Sahil Lavingia, a former employee of Elon Musk’s Department of Government Efficiency (DOGE) told NPR on June 5 that federal waste, fraud and abuse that his agency were “relatively nonexistent” during his time at the Department of Veterans Affairs:
I did not find the federal government to be rife with waste, fraud and abuse. I was expecting some more easy wins. I was hoping for opportunity to cut waste, fraud and abuse. And I do believe that there is a lot of waste. There’s minimal amounts of fraud. And abuse, to me, feels relatively nonexistent.
And the reason is — I think we have a bias as people coming from the tech industry where we worked at companies, you know, such as Google, Facebook, these companies that have plenty of money, are funded by investors and have lots of people kind of sitting around doing nothing.
The government has been under sort of a magnifying glass for decades. And so I think, generally, I personally was pretty surprised, actually, at how efficient the government was.
This isn’t to say that it can’t be made more efficient — elimination of paper, elimination of faxing — but these aren’t necessarily fraud, waste and abuse. These are just rooms to modernize and improve the U.S. federal government into the 21st century.

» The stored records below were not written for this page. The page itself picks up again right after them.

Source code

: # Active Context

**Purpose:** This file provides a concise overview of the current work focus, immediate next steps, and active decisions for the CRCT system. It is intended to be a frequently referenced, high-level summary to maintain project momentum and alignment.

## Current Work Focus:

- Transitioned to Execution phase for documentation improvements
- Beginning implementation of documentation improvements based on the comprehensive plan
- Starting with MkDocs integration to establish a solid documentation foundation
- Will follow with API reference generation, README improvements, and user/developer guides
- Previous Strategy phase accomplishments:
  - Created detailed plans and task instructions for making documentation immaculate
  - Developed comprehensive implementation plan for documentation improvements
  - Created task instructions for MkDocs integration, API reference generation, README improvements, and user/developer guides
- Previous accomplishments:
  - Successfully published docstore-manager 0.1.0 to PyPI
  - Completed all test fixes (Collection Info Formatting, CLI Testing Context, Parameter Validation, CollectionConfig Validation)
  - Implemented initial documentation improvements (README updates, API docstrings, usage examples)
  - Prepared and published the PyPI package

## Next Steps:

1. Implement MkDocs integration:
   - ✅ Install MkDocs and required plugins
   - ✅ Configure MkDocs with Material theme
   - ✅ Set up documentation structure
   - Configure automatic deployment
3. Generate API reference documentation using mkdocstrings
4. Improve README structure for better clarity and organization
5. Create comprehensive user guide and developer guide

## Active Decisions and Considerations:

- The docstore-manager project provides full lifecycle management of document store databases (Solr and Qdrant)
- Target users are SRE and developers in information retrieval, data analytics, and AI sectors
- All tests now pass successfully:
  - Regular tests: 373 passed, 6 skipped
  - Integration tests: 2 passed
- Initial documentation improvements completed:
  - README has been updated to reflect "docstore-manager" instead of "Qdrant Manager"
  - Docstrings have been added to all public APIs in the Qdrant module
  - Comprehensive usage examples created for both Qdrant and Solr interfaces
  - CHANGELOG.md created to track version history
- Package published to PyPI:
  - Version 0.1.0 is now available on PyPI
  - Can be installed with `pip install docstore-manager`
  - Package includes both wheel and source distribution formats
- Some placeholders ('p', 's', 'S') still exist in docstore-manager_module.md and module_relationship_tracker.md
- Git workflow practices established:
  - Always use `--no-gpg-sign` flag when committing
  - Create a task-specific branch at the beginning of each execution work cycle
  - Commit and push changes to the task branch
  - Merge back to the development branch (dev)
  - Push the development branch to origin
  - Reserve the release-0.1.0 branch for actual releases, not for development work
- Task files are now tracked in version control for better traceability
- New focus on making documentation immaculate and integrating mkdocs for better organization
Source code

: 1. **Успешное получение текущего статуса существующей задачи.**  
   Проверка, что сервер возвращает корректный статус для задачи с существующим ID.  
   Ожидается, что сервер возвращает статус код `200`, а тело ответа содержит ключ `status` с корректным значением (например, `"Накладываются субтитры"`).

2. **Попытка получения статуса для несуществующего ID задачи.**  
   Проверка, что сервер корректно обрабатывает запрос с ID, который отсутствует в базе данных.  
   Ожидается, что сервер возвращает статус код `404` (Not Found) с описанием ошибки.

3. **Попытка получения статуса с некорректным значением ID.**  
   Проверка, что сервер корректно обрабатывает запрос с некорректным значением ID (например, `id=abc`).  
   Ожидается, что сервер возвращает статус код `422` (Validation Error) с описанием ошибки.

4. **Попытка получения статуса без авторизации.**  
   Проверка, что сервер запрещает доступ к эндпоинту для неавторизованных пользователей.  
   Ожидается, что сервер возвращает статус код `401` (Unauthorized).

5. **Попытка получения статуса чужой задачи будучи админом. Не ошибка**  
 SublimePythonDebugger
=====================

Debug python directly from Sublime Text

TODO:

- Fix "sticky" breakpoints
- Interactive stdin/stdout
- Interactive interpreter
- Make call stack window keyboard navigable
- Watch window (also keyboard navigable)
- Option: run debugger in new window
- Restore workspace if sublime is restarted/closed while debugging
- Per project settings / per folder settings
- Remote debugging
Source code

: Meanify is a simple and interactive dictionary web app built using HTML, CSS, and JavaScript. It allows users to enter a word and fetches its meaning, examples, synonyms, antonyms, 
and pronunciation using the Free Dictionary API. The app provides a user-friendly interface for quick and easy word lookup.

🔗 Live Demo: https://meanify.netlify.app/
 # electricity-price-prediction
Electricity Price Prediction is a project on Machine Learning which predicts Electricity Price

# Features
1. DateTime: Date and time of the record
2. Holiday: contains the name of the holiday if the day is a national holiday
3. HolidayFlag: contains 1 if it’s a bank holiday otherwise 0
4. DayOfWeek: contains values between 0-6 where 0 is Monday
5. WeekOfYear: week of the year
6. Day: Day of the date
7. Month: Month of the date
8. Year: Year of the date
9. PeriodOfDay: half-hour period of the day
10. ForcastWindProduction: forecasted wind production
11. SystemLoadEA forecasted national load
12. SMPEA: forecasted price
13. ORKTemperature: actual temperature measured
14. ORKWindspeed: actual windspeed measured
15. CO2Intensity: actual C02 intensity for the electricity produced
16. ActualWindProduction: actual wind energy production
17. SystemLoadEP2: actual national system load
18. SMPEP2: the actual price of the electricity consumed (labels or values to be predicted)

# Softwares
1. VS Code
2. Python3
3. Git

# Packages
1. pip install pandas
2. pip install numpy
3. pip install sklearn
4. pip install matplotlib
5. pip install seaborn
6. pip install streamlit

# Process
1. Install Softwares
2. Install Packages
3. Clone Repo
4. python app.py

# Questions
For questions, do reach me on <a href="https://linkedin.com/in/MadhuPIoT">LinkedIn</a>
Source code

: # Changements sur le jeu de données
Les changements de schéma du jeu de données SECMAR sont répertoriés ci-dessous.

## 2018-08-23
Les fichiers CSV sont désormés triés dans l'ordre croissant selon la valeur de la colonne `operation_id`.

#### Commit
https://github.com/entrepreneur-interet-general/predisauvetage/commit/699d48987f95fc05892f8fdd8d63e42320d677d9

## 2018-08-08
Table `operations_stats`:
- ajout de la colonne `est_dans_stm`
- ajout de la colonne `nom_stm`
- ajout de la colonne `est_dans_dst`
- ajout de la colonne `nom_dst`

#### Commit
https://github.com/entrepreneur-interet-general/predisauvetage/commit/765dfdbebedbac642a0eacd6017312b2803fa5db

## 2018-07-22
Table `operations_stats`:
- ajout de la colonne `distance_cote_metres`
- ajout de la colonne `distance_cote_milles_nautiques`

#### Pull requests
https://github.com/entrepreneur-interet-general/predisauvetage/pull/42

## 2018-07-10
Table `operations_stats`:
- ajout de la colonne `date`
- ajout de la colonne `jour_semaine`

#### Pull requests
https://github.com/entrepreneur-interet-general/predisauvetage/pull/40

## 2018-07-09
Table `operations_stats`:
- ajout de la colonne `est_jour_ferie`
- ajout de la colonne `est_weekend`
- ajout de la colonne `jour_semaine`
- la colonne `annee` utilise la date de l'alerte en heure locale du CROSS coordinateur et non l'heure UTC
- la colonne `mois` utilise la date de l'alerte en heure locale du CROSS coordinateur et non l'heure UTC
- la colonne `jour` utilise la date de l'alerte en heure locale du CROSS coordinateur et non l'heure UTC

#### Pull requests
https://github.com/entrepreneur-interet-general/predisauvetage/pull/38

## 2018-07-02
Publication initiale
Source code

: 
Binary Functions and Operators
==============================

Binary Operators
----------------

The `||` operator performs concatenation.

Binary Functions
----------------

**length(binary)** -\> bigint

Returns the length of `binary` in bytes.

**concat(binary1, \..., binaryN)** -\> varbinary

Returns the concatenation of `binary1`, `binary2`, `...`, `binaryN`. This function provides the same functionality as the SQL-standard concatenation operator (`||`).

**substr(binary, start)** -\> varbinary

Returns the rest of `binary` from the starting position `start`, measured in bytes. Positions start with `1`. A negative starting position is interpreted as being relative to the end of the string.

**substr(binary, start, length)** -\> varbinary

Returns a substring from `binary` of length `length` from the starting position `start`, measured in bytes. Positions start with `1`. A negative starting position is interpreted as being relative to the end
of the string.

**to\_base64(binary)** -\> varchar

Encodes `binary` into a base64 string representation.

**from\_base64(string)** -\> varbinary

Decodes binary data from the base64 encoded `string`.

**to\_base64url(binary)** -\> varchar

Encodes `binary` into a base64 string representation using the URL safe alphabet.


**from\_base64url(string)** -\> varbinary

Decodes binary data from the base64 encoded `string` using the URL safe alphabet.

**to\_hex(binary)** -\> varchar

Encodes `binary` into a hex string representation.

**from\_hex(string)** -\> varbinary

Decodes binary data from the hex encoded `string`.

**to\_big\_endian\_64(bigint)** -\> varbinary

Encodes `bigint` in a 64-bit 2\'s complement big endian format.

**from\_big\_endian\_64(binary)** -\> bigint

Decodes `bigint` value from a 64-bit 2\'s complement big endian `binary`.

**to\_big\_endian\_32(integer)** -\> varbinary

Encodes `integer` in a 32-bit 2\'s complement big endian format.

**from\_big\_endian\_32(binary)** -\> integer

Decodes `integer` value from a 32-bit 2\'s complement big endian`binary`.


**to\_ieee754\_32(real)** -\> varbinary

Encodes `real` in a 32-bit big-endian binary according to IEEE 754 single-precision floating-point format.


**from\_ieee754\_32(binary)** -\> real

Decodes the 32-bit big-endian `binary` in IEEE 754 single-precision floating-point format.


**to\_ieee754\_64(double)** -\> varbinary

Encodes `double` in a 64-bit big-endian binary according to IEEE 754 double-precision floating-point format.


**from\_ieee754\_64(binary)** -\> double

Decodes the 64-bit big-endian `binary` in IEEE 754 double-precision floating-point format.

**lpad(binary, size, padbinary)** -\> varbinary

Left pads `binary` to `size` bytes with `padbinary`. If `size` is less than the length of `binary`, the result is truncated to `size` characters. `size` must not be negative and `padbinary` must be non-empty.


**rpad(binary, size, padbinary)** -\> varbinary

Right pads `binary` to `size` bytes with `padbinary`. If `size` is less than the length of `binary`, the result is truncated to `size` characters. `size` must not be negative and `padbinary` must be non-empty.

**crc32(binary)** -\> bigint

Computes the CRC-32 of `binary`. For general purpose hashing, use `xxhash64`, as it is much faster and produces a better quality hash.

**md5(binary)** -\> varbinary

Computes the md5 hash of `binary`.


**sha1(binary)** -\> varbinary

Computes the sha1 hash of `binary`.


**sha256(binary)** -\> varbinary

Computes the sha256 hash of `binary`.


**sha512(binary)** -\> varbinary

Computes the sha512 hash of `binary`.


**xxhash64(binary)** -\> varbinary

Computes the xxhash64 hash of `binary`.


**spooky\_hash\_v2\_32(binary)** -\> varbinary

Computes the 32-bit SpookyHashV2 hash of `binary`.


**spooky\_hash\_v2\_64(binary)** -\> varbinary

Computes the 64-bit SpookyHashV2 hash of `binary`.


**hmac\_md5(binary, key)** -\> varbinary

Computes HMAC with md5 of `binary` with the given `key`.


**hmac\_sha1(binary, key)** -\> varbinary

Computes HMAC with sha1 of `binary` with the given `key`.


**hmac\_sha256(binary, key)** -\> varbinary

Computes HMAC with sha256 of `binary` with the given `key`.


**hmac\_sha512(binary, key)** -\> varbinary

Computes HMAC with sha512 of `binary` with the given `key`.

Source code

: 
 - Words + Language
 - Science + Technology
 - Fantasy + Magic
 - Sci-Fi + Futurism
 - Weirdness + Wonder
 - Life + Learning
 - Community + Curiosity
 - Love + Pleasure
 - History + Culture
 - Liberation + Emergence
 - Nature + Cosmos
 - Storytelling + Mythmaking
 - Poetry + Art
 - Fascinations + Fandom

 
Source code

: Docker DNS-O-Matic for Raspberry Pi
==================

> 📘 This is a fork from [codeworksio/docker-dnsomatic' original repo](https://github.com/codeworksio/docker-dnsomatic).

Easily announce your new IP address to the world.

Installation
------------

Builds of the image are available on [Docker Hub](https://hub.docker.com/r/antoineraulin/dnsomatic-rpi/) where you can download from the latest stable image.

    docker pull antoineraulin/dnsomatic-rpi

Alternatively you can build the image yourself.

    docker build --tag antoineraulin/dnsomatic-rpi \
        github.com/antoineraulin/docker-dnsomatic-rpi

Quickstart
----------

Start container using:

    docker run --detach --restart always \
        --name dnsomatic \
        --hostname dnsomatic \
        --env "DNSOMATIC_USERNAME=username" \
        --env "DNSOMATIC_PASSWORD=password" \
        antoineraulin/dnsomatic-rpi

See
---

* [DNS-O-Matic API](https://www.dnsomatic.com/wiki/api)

Lavingia was fired from DOGE after only 55 days because he gave an interview a blogger, which he believed lined up Musk’s demand to be transparent:
Unfortunately, they did not tell me directly that the reason I was let go was because of my transparency. I don’t know if irony is the right word, but I do think that it’s maybe, as Elon says, the most entertaining outcome is the most likely, and letting someone go for being transparent in the most maximally transparent organization is a little bit entertaining.